Do you recall Destiny’s Sword? It’s a tactical MMO that plays like X-Com but has a metagame where players have to also consider their squad’s mental health. We got a look at it at PAX West 2019, and developer 2Dogs Games’ creative director Ken Hall even penned an exclusive dev diary that elaborated on this unique aspect of its game.

If you’ve been following the game on Twitter, you probably noticed an abject and potentially worrying lack of new posts, with the account instead retweeting features from 2019, 2018, and even 2017. Our tipster Hikari, who is a member of the game’s official Discord, saw fit to press the devs about this radio silence. Last week, the devs responded:

“Sorry for being so quiet – we’ve had to contract to make it through COVID and to keep moving forward with the game while continuing to look for an investor/publisher. We’re still here and working, but our outreach team has slowed down significantly, hence the repeated posts and silence from our end.
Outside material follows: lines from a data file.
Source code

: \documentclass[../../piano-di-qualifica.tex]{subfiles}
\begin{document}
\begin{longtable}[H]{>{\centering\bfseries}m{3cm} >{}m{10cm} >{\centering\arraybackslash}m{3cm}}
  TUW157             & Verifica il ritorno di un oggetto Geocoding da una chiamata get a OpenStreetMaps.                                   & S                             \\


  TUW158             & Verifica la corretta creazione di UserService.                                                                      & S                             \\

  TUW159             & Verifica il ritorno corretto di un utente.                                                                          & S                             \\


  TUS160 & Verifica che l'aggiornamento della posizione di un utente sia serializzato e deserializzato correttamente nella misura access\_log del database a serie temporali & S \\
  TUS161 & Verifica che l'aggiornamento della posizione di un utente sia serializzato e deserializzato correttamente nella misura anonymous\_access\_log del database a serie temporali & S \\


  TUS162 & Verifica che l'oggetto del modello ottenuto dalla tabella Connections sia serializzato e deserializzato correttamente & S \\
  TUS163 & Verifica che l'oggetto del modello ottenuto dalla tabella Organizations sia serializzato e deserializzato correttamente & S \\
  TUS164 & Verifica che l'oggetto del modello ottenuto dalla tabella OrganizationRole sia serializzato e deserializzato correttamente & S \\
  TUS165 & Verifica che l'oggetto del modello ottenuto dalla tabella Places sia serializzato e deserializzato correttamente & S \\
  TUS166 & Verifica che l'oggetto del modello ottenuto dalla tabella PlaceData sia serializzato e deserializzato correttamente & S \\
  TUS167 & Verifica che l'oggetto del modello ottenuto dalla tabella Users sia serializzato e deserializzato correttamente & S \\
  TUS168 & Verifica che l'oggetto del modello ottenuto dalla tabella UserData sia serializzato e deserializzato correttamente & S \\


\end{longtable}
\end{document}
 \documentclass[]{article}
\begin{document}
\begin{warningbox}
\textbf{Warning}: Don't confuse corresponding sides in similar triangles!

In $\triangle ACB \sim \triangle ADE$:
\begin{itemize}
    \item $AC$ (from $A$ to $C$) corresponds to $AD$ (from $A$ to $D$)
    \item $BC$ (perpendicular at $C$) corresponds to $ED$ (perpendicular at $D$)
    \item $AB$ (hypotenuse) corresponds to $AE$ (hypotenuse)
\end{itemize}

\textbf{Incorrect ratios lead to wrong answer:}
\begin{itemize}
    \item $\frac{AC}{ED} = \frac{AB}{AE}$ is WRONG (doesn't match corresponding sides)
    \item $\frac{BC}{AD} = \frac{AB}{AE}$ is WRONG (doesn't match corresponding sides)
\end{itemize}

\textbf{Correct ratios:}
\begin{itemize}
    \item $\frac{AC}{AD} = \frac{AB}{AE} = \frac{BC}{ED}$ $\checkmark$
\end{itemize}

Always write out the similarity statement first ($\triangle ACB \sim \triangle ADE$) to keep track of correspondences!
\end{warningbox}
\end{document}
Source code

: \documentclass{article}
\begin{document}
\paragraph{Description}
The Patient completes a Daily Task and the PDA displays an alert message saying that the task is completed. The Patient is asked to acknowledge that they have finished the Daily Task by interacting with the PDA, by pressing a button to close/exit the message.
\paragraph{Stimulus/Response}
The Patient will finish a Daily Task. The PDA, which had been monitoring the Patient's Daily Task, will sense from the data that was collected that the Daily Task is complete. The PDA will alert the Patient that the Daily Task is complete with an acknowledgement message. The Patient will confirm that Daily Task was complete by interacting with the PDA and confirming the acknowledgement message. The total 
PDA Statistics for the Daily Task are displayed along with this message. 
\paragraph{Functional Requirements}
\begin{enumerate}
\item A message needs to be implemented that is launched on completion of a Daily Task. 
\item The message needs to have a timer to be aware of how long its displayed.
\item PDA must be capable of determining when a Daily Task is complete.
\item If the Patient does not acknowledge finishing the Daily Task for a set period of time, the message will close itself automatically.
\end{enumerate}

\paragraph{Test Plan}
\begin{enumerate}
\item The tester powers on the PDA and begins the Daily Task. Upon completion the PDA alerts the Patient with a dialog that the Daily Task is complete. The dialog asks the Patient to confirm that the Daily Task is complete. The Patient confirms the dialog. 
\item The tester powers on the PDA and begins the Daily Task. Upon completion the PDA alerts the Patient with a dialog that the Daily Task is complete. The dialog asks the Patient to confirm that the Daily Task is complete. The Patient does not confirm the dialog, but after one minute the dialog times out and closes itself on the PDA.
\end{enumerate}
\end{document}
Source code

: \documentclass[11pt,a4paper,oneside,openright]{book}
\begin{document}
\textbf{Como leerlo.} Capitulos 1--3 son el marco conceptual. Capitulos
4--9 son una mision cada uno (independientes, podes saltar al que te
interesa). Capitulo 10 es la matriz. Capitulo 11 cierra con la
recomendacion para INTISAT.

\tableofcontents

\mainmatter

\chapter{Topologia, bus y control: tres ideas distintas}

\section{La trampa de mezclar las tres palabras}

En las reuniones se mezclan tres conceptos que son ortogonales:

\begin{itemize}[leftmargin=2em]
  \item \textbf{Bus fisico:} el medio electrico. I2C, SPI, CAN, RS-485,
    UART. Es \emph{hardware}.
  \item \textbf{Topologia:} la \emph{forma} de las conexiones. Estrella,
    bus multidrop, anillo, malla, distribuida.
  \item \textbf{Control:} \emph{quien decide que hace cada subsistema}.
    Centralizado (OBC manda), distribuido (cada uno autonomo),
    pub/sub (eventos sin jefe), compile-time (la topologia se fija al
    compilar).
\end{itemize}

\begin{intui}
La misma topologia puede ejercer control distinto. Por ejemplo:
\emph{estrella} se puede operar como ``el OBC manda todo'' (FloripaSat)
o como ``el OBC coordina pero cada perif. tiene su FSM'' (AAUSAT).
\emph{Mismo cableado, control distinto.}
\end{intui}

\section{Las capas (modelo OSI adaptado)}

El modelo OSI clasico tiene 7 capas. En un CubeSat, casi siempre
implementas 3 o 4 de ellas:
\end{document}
Although we’ve had some delays, Destiny’s Sword is really coming along great, and we hope to reach Alpha at the end of June, Beta in September of this year.”

The reply also pointed to a recently released pre-alpha demo, which highlights the PvP War Mode game loop. So it would seem that things aren’t over for this unique form of MMO; the team is just dealing with a shifting work reality.

source: Discord, with thanks to Hikari Kenzaki for the tip and information!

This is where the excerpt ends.